In the heart of the Yirgacheffe Kebele, you will find Halo Beriti. A new washing and drying station managed by Abeyot Ageze. Abeyot is a born and bred Gedeo coffee grower. Generations of Ageze’s made a living by tending the rich Yirgacheffe soil. In Abeyot’s backyard, a small coffee farm, you find enset, potato’s and cereal crops, and of course coffee.
Like most coffee growers in his neighborhood, Abeyot grows Dega, Wolisho varieties, plus two Jimma Agricultural Research Center bred cultivars, 74110 and 74158. His small coffee farm lies next to the washing and drying station. Because besides farming coffee, he is the operational manager at the site.
The Halo Beriti washing and drying station collects cherries from 520 neighboring smallholders. The average grower plots are no larger than a hectare, and they sit at heights ranging between 1900 and 2150 m.a.s.l. On these plots or production gardens, farmers grow avocado, enset, soya beans, and sugar cane besides their coffee trees. Polyculture is the norm in these highlands.
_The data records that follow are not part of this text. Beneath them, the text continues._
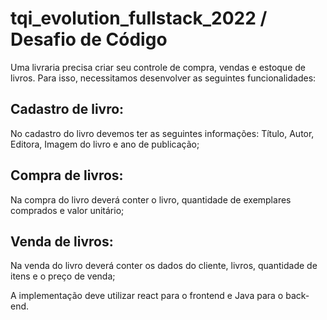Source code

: # tqi_evolution_fullstack_2022 / Desafio de Código

Uma livraria precisa criar seu controle de compra, vendas e estoque de livros. Para isso, necessitamos desenvolver as seguintes funcionalidades:

## Cadastro de livro:
  No cadastro do livro devemos ter as seguintes informações: Título, Autor, Editora, Imagem do livro e ano de publicação;
  
 ## Compra de livros:
  Na compra do livro deverá conter o livro, quantidade de exemplares comprados e valor unitário;
  
 ## Venda de livros:
  Na venda do livro deverá conter os dados do cliente, livros, quantidade de itens e o preço de venda;
  
 A implementação deve utilizar react para o frontend e Java para o back-end.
The Halo Beriti is a small site only covering 0.55 hectares of land. The station sits at 2040 m.a.s.l. and after buying the site, Abeyot’s family planted high trees to function as windbreakers. At the start of Halo Beriti’s operation, Abeyot’s family acted as a service partner. Ready to process coffees from other suppliers in the Yirgacheffe area. But now, Abeyot is in service of the local community. Dedicated to only source and process coffee that comes from these smallholders.
At the station, both natural and washed coffees are processed. For washed coffees, Abeyot uses water from the Worka river. Fermentation hours vary between 45 and 65 hours, depending on the weather. The parchment dries for 7 to 10 days. The naturals go straight to the drying beds after arriving at the station and dry between 14 and 21 days.
For the washed Halo Beriti coffee, our cuppers noted down a floral, grape, and bergamot aroma. The profile is filled with notes of florals, vanilla, peach, and lime. The acidity is tart-like and a thin pleasant silky body confirms the Yirgacheffe heritage.